Either one of those processors is going to completely crush an incredibly large template. I have four cores i7 and never, and I mean never even come close to maxing out CPU.
Once you already have such an enormous process (either above) the biggest thing that you will see an improvement in will be:
1. The speed of your memory combined with it's size. If you are able to get say 16GB of 1333MHZ RAM in one motherboard, but 16GB of 1600 to 2000MHZ memory with the other one, it will be significantly better performance to get the faster memory machine.
2. The specific brand and type of hard drive controller. The more stable the driver, and faster the interface will deliver far better results (this will be the drive you are streaming your samples from, as well as your second seperate drive to house your DAW installation, and possibly a 3rd one for where you actually record to).

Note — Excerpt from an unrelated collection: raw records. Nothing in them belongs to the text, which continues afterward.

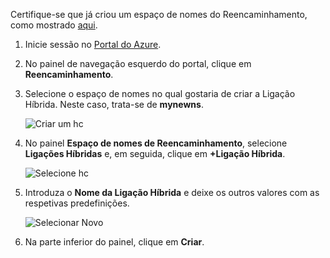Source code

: Certifique-se que já criou um espaço de nomes do Reencaminhamento, como mostrado [aqui][namespace-how-to].

1. Inicie sessão no [Portal do Azure](https://portal.azure.com).
2. No painel de navegação esquerdo do portal, clique em **Reencaminhamento**.
3. Selecione o espaço de nomes no qual gostaria de criar a Ligação Híbrida. Neste caso, trata-se de **mynewns**.
   
    ![Criar um hc](./media/relay-create-hybrid-connection-portal/create-hc-1.png)
4. No painel **Espaço de nomes de Reencaminhamento**, selecione **Ligações Híbridas** e, em seguida, clique em **+Ligação Híbrida**.
   
    ![Selecione hc](./media/relay-create-hybrid-connection-portal/create-hc-2.png)
5. Introduza o **Nome da Ligação Híbrida** e deixe os outros valores com as respetivas predefinições.
   
    ![Selecionar Novo](./media/relay-create-hybrid-connection-portal/create-hc-3.png)
6. Na parte inferior do painel, clique em **Criar**.

[namespace-how-to]: ../articles/service-bus-relay/relay-create-namespace-portal.md 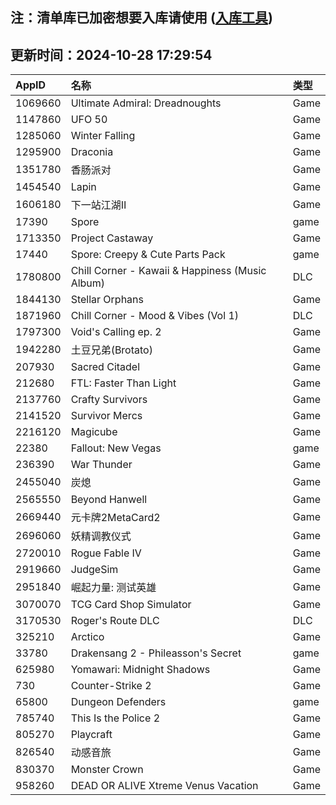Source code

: ## 注：清单库已加密想要入库请使用 ([入库工具](https://github.com/BlankTMing/ManifestAutoUpdate/releases))

## 更新时间：2024-10-28 17:29:54
| AppID | 名称 | 类型  |
| :-------------------- | :----------------------------- | :----------- |
| 1069660 | Ultimate Admiral: Dreadnoughts| Game |
| 1147860 | UFO 50| Game |
| 1285060 | Winter Falling| Game |
| 1295900 | Draconia| Game |
| 1351780 | 香肠派对| Game |
| 1454540 | Lapin| Game |
| 1606180 | 下一站江湖Ⅱ| Game |
| 17390 | Spore| game |
| 1713350 | Project Castaway| Game |
| 17440 | Spore: Creepy & Cute Parts Pack| game |
| 1780800 | Chill Corner - Kawaii & Happiness (Music Album)| DLC |
| 1844130 | Stellar Orphans| Game |
| 1871960 | Chill Corner - Mood & Vibes (Vol 1)| DLC |
| 1797300 | Void's Calling ep. 2| Game |
| 1942280 | 土豆兄弟(Brotato)| Game |
| 207930 | Sacred Citadel| Game |
| 212680 | FTL: Faster Than Light| Game |
| 2137760 | Crafty Survivors| Game |
| 2141520 | Survivor Mercs| Game |
| 2216120 | Magicube| Game |
| 22380 | Fallout: New Vegas| game |
| 236390 | War Thunder| Game |
| 2455040 | 炭熄| Game |
| 2565550 | Beyond Hanwell| Game |
| 2669440 | 元卡牌2MetaCard2| Game |
| 2696060 | 妖精调教仪式| Game |
| 2720010 | Rogue Fable IV| Game |
| 2919660 | JudgeSim| Game |
| 2951840 | 崛起力量: 测试英雄| Game |
| 3070070 | TCG Card Shop Simulator| Game |
| 3170530 | Roger's Route DLC| DLC |
| 325210 | Arctico| Game |
| 33780 | Drakensang 2 - Phileasson's Secret| game |
| 625980 | Yomawari: Midnight Shadows| Game |
| 730 | Counter-Strike 2| Game |
| 65800 | Dungeon Defenders| game |
| 785740 | This Is the Police 2| Game |
| 805270 | Playcraft| Game |
| 826540 | 动感音旅| Game |
| 830370 | Monster Crown| Game |
| 958260 | DEAD OR ALIVE Xtreme Venus Vacation| Game |
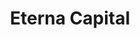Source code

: ---
layout: firm_page
title: "Eterna Capital"
id: "eternacapital.com"
permalink: "/eternacapitaleternacapital.com/"
website: "https://www.eternacapital.com"
offices: "London (United Kingdom), Montreal (Canada)"
investment_stages: "Seed, Series A, Series B"
portfolio_companies: "Kraken, Bluesky, Movement Labs, 0G Labs, Space and Time, Union Labs, Kakarot, Dfinity, Stoffel MPC, Rena Labs, Camp Network, Blockus, Superfluid Finance, Stix.co"
portfolio_link: "https://www.eternacapital.com/./portfolio"
investment_markets: "Blockchain, Finance, Financial Services"
founded_year: "2018"
description: "Eterna Capital backs exceptional entrepreneurs who harness blockchain technology."
linkedin: "https://www.linkedin.com/company/eterna-capital/"
twitter: "https://twitter.com/eternacapital"
instagram: ""
team_page: ""
investor_type: "Venture Capital"
crunchbase: "https://www.crunchbase.com/organization/eterna-capital"
pitchbook: "https://pitchbook.com/profiles/investor/230418-73"

# SEO Optimization
meta_title: "Eterna Capital - VC Firm - projectstartups.com"
meta_description: "Eterna Capital, Eterna Capital backs exceptional entrepreneurs who harness blockchain technology...."
meta_keywords: "Eterna Capital, Blockchain, Finance, Financial Services, VC firm, venture capital, startup investor, projectstartups.com"
canonical_url: "https://vc.projectstartups.com/eternacapitaleternacapital.com/"
---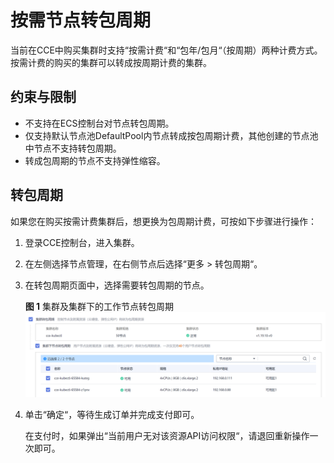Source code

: # 按需节点转包周期<a name="cce_10_0407"></a>

当前在CCE中购买集群时支持“按需计费“和“包年/包月“（按周期）两种计费方式。按需计费的购买的集群可以转成按周期计费的集群。

## 约束与限制<a name="section14746158308"></a>

-   不支持在ECS控制台对节点转包周期。
-   仅支持默认节点池DefaultPool内节点转成按包周期计费，其他创建的节点池中节点不支持转包周期。
-   转成包周期的节点不支持弹性缩容。

## 转包周期<a name="section195118013237"></a>

如果您在购买按需计费集群后，想更换为包周期计费，可按如下步骤进行操作：

1.  登录CCE控制台，进入集群。
2.  在左侧选择节点管理，在右侧节点后选择“更多 \> 转包周期“。
3.  在转包周期页面中，选择需要转包周期的节点。

    **图 1**  集群及集群下的工作节点转包周期<a name="fig579003593818"></a>  
    ![](figures/集群及集群下的工作节点转包周期-0.png "集群及集群下的工作节点转包周期-0")

4.  单击“确定“，等待生成订单并完成支付即可。

    在支付时，如果弹出“当前用户无对该资源API访问权限“，请退回重新操作一次即可。


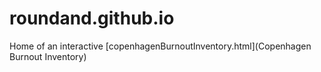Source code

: # roundand.github.io
Home of an interactive [copenhagenBurnoutInventory.html](Copenhagen Burnout Inventory)
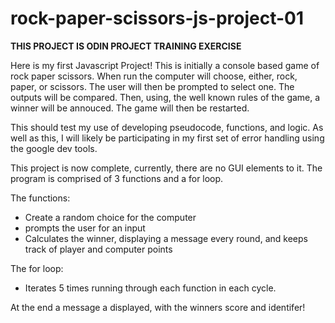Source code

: # rock-paper-scissors-js-project-01

**THIS PROJECT IS ODIN PROJECT TRAINING
EXERCISE**

Here is my first Javascript Project! This is
initially a console based game of rock paper
scissors. When run the computer will choose, 
either, rock, paper, or scissors. The user
will then be prompted to select one. The 
outputs will be compared. Then, using, the well
known rules of the game, a winner will be
annouced. The game will then be restarted.

This should test my use of developing
pseudocode, functions, and logic. As well as
this, I will likely be participating in my
first set of error handling using the 
google dev tools.

This project is now complete, currently,
there are no GUI elements to it. The
program is comprised of 3 functions and 
a for loop. 

The functions: 
- Create a random choice for the computer
- prompts the user for an input
- Calculates the winner, displaying a
message every round, and keeps track
of player and computer points

The for loop:
- Iterates 5 times running through 
each function in each cycle.

At the end a message a displayed,
with the winners score and identifer!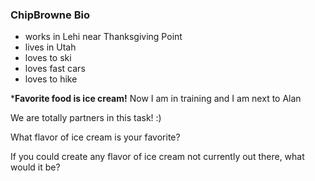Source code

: ### ChipBrowne Bio

- works in Lehi near Thanksgiving Point
- lives in Utah
- loves to ski
- loves fast cars
- loves to hike

***Favorite food is ice cream!**
Now I am in training
and I am next to Alan

We are totally partners in this task! :)

What flavor of ice cream is your favorite?

If you could create any flavor of ice cream not currently out there, what would it be?
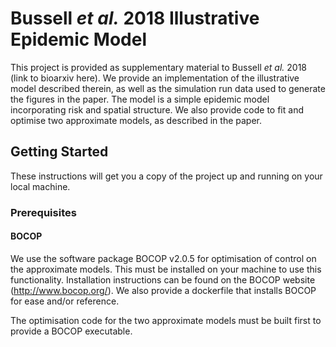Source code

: # Bussell *et al.* 2018 Illustrative Epidemic Model

This project is provided as supplementary material to Bussell *et al.* 2018 (link to bioarxiv here). We provide an implementation of the illustrative model described therein, as well as the simulation run data used to generate the figures in the paper. The model is a simple epidemic model incorporating risk and spatial structure. We also provide code to fit and optimise two approximate models, as described in the paper.

## Getting Started

These instructions will get you a copy of the project up and running on your local machine.

### Prerequisites

#### BOCOP
We use the software package BOCOP v2.0.5 for optimisation of control on the approximate models. This must be installed on your machine to use this functionality. Installation instructions can be found on the BOCOP website (http://www.bocop.org/). We also provide a dockerfile that installs BOCOP for ease and/or reference.

The optimisation code for the two approximate models must be built first to provide a BOCOP executable.
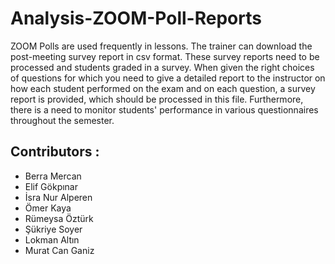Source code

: # Analysis-ZOOM-Poll-Reports


ZOOM Polls are used frequently in lessons. The trainer can download the post-meeting survey report in csv format. These survey reports need to be processed and students graded in a survey. When given the right choices of questions for which you need to give a detailed report to the instructor on how each student performed on the exam and on each question, a survey report is provided, which should be processed in this file. Furthermore, there is a need to monitor students' performance in various questionnaires throughout the semester.




## Contributors :
- Berra Mercan
- Elif Gökpınar
- İsra Nur Alperen
- Ömer Kaya
- Rümeysa Öztürk
- Şükriye Soyer
- Lokman Altın
- Murat Can Ganiz
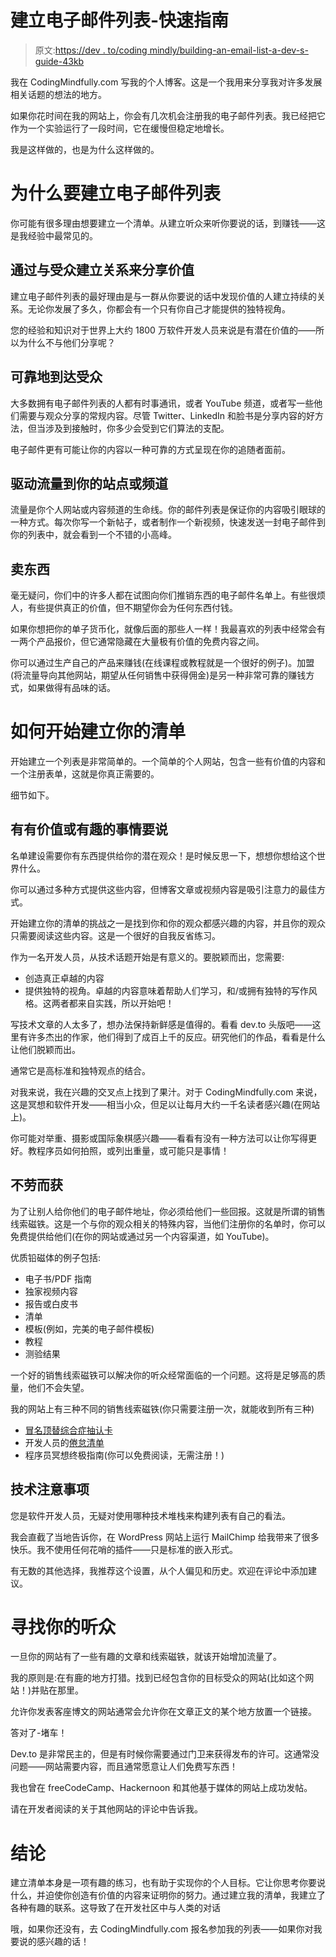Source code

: # 建立电子邮件列表-快速指南

> 原文:[https://dev . to/coding mindly/building-an-email-list-a-dev-s-guide-43kb](https://dev.to/codingmindfully/building-an-email-list-a-dev-s-guide-43kb)

我在 CodingMindfully.com 写我的个人博客。这是一个我用来分享我对许多发展相关话题的想法的地方。

如果你花时间在我的网站上，你会有几次机会注册我的电子邮件列表。我已经把它作为一个实验运行了一段时间，它在缓慢但稳定地增长。

我是这样做的，也是为什么这样做的。

# [](#why-build-an-email-list)为什么要建立电子邮件列表

你可能有很多理由想要建立一个清单。从建立听众来听你要说的话，到赚钱——这是我经验中最常见的。

## [](#share-value-through-building-relationships-with-your-audience)通过与受众建立关系来分享价值

建立电子邮件列表的最好理由是与一群从你要说的话中发现价值的人建立持续的关系。无论你发展了多久，你都会有一个只有你自己才能提供的独特视角。

您的经验和知识对于世界上大约 1800 万软件开发人员来说是有潜在价值的——所以为什么不与他们分享呢？

## [](#reach-audience-reliably)可靠地到达受众

大多数拥有电子邮件列表的人都有时事通讯，或者 YouTube 频道，或者写一些他们需要与观众分享的常规内容。尽管 Twitter、LinkedIn 和脸书是分享内容的好方法，但当涉及到接触时，你多少会受到它们算法的支配。

电子邮件更有可能让你的内容以一种可靠的方式呈现在你的追随者面前。

## [](#drive-traffic-to-your-site-or-channel)驱动流量到你的站点或频道

流量是你个人网站或内容频道的生命线。你的邮件列表是保证你的内容吸引眼球的一种方式。每次你写一个新帖子，或者制作一个新视频，快速发送一封电子邮件到你的列表中，就会看到一个不错的小高峰。

## [](#sell-something)卖东西

毫无疑问，你们中的许多人都在试图向你们推销东西的电子邮件名单上。有些很烦人，有些提供真正的价值，但不期望你会为任何东西付钱。

如果你想把你的单子货币化，就像后面的那些人一样！我最喜欢的列表中经常会有一两个产品报价，但它通常隐藏在大量极有价值的免费内容之间。

你可以通过生产自己的产品来赚钱(在线课程或教程就是一个很好的例子)。加盟(将流量导向其他网站，期望从任何销售中获得佣金)是另一种非常可靠的赚钱方式，如果做得有品味的话。

# 如何开始建立你的清单

开始建立一个列表是非常简单的。一个简单的个人网站，包含一些有价值的内容和一个注册表单，这就是你真正需要的。

细节如下。

## [](#have-something-valuable-or-interesting-to-say)有有价值或有趣的事情要说

名单建设需要你有东西提供给你的潜在观众！是时候反思一下，想想你想给这个世界什么。

你可以通过多种方式提供这些内容，但博客文章或视频内容是吸引注意力的最佳方式。

开始建立你的清单的挑战之一是找到你和你的观众都感兴趣的内容，并且你的观众只需要阅读这些内容。这是一个很好的自我反省练习。

作为一名开发人员，从技术话题开始是有意义的。要脱颖而出，您需要:

*   创造真正卓越的内容
*   提供独特的视角。卓越的内容意味着帮助人们学习，和/或拥有独特的写作风格。这两者都来自实践，所以开始吧！

写技术文章的人太多了，想办法保持新鲜感是值得的。看看 dev.to 头版吧——这里有许多杰出的作家，他们得到了成百上千的反应。研究他们的作品，看看是什么让他们脱颖而出。

通常它是高标准和独特观点的结合。

对我来说，我在兴趣的交叉点上找到了果汁。对于 CodingMindfully.com 来说，这是冥想和软件开发——相当小众，但足以让每月大约一千名读者感兴趣(在网站上)。

你可能对举重、摄影或国际象棋感兴趣——看看有没有一种方法可以让你写得更好。教程序员如何拍照，或列出重量，或可能只是事情！

## [](#give-something-for-nothing)不劳而获

为了让别人给你他们的电子邮件地址，你必须给他们一些回报。这就是所谓的销售线索磁铁。这是一个与你的观众相关的特殊内容，当他们注册你的名单时，你可以免费提供给他们(在你的网站或通过另一个内容渠道，如 YouTube)。

优质铅磁体的例子包括:

*   电子书/PDF 指南
*   独家视频内容
*   报告或白皮书
*   清单
*   模板(例如，完美的电子邮件模板)
*   教程
*   测验结果

一个好的销售线索磁铁可以解决你的听众经常面临的一个问题。这将是足够高的质量，他们不会失望。

我的网站上有三种不同的销售线索磁铁(你只需要注册一次，就能收到所有三种)

*   [冒名顶替综合症抽认卡](https://codingmindfully.com/impostor-flashcard)
*   开发人员的[倦怠清单](https://codingmindfully.com/burnout-checklist)
*   程序员冥想终极指南(你可以免费阅读，无需注册！)

## [](#tech-considerations)技术注意事项

您是软件开发人员，无疑对使用哪种技术堆栈来构建列表有自己的看法。

我会直截了当地告诉你，在 WordPress 网站上运行 MailChimp 给我带来了很多快乐。我不使用任何花哨的插件——只是标准的嵌入形式。

有无数的其他选择，我推荐这个设置，从个人偏见和历史。欢迎在评论中添加建议。

# [](#finding-your-audience)寻找你的听众

一旦你的网站有了一些有趣的文章和线索磁铁，就该开始增加流量了。

我的原则是:在有鹿的地方打猎。找到已经包含你的目标受众的网站(比如这个网站！)并贴在那里。

允许你发表客座博文的网站通常会允许你在文章正文的某个地方放置一个链接。

答对了-堵车！

Dev.to 是非常民主的，但是有时候你需要通过门卫来获得发布的许可。这通常没问题——网站需要内容，而且通常愿意让人们免费写东西！

我也曾在 freeCodeCamp、Hackernoon 和其他基于媒体的网站上成功发帖。

请在开发者阅读的关于其他网站的评论中告诉我。

# [](#conclusion)结论

建立清单本身是一项有趣的练习，也有助于实现你的个人目标。它让你思考你要说什么，并迫使你创造有价值的内容来证明你的努力。通过建立我的清单，我建立了各种有趣的联系。这导致了在开发社区中与人类的对话

哦，如果你还没有，去 CodingMindfully.com 报名参加我的列表——如果你对我要说的感兴趣的话！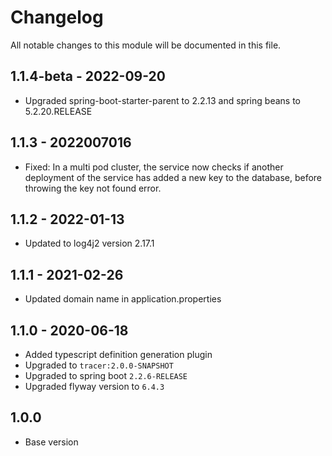 

# Changelog
All notable changes to this module will be documented in this file.

## 1.1.4-beta - 2022-09-20
- Upgraded spring-boot-starter-parent to 2.2.13 and spring beans to 5.2.20.RELEASE

## 1.1.3 - 2022007016
- Fixed: In a multi pod cluster, the service now checks if another deployment of the service has added a new key to the database, before throwing the key not found error. 


## 1.1.2 - 2022-01-13
- Updated to log4j2 version 2.17.1

## 1.1.1 - 2021-02-26

- Updated domain name in application.properties

## 1.1.0 - 2020-06-18

- Added typescript definition generation plugin
- Upgraded to `tracer:2.0.0-SNAPSHOT`
- Upgraded to spring boot `2.2.6-RELEASE`
- Upgraded flyway version to `6.4.3`

## 1.0.0

- Base version
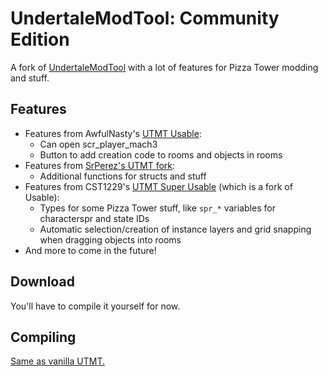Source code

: # UndertaleModTool: Community Edition

A fork of [UndertaleModTool](https://github.com/krzys-h/UndertaleModTool) with a lot of features for Pizza Tower modding and stuff.

## Features
- Features from AwfulNasty's [UTMT Usable](https://github.com/AwfulNasty/UndertaleModTool/tree/RoomEditorChanges):
  - Can open scr_player_mach3
  - Button to add creation code to rooms and objects in rooms
- Features from [SrPerez's UTMT fork](https://github.com/GithubSPerez/UndertaleModTool/):
  - Additional functions for structs and stuff
- Features from CST1229's [UTMT Super Usable](https://github.com/CST1229/UndertaleModTool/tree/super-usable) (which is a fork of Usable):
  - Types for some Pizza Tower stuff, like `spr_*` variables for characterspr and state IDs
  - Automatic selection/creation of instance layers and grid snapping when dragging objects into rooms
- And more to come in the future!

## Download

You'll have to compile it yourself for now.

## Compiling

[Same as vanilla UTMT.](https://github.com/krzys-h/UndertaleModTool#compilation-instructions)

<!--
  commandline building:

  dotnet publish UndertaleModTool -c Release -r win-x64 --self-contained false -p:PublishSingleFile=True --output bin/non-sc
  dotnet publish UndertaleModTool -c Release -r win-x64 --self-contained true -p:PublishSingleFile=True --output bin/sc
  dotnet publish UndertaleModCli -c Release -r win-x64 --self-contained false -p:PublishSingleFile=True --output bin/cli

-->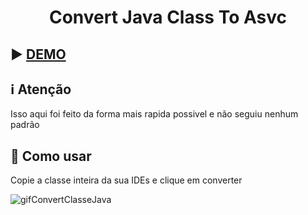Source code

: <h1 align="center">
    Convert Java Class To Asvc
</h1>

## :arrow_forward: [DEMO](https://augustosavi.github.io/ConvertJavaClassToAsvc/)


## :information_source:  Atenção
Isso aqui foi feito da forma mais rapida possivel e não seguiu nenhum padrão

## :wrench: Como usar

Copie a classe inteira da sua IDEs e clique em converter

![gifConvertClasseJava](https://user-images.githubusercontent.com/32443720/104078520-491ac900-51fd-11eb-9dec-3b5f7d68f45b.gif)
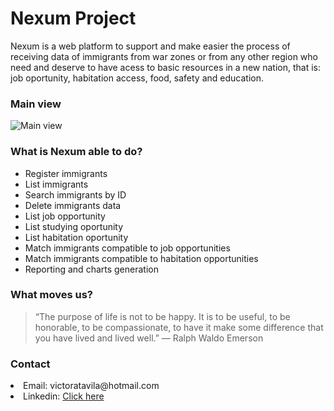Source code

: <h1> Nexum Project </h1>
Nexum is a web platform to support and make easier the process of receiving data of immigrants from war zones or from any other region who need and deserve to have acess to basic resources in a new nation, that is: job oportunity, habitation access, food, safety and education.

### Main view
![Main view](https://i.imgur.com/gagadNc.png)

<h3>What is Nexum able to do?</h3>
 <ul>
  <li>Register immigrants</li>
   <li>List immigrants</li>
   <li>Search immigrants by ID</li>
   <li>Delete immigrants data</li>
   <li>List job opportunity</li>
   <li>List studying oportunity</li>
   <li>List habitation oportunity</li>
   <li>Match immigrants compatible to job opportunities</li>
   <li>Match immigrants compatible to habitation opportunities</li>
   <li>Reporting and charts generation</li>
</ul>

<h3>What moves us?</h3>
<blockquote> 
“The purpose of life is not to be happy. It is to be useful, to be honorable, to be compassionate, to have it make some difference that you have lived and lived well.”
― Ralph Waldo Emerson </blockquote>

<h3>Contact</h3>
<li>Email: victoratavila@hotmail.com</li>
<li>Linkedin: <a href = "https://www.linkedin.com/in/victoratavila/">Click here</a></li>
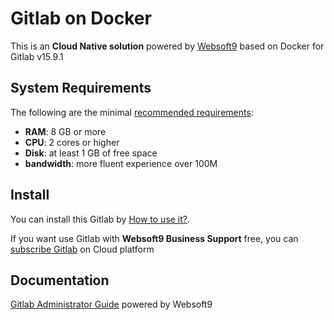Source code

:# Gitlab on Docker  

This is an **Cloud Native solution** powered by [Websoft9](https://www.websoft9.com) based on Docker for Gitlab v15.9.1

## System Requirements

The following are the minimal [recommended requirements](https://github.com/gitlab/docker#recommended-system-requirements):

* **RAM**: 8 GB or more
* **CPU**: 2 cores or higher
* **Disk**: at least 1 GB of free space
* **bandwidth**: more fluent experience over 100M  

## Install

You can install this Gitlab by [How to use it?](https://github.com/Websoft9/docker-library#how-to-use-it).   

If you want use Gitlab with **Websoft9 Business Support** free, you can [subscribe Gitlab](https://www.websoft9.com/apps) on Cloud platform

## Documentation

[Gitlab Administrator Guide](https://support.websoft9.com/docs/gitlab) powered by Websoft9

If your hard drive interface is to slow to keep up with what your trying to do (overloading 500 tracks in your DAW with 500 different sampled instruments and playing them all at the same time) it will translate to CPU overload. The problem is the hard drive can't keep up with giving the system what is being asked. So you will find the CPU getting crushed at 100% while it continues to crush your hard drive in attempt to get what it needs. They end up killing each other. This issue was a total nightmare for me for many years with Logic 9 on my macbook pro.
3. If you are using tons of plug-ins on your channel strips (reverbs, eq's etc) then absolute raw CPU power is critical. If you are more of a person who uses very little plug-ins on channel strips like me, and more on the ammount of instruments, tracks and samples loaded at one time, my memory size and speed, as well as my hard drive are more important. The CPU's are already at the point of tolerating a template bigger than anything I have been able to create so far and I only have 4 cores.
If you are using something like UAD for your plug-ins this means you are using even less of system resources, which gives even more reason to not need the incredible increase in price. If you are using something like MIR PRO, go for the Xeon setup. It will have a faster memory bridge most likely, and definitely has a better processing design.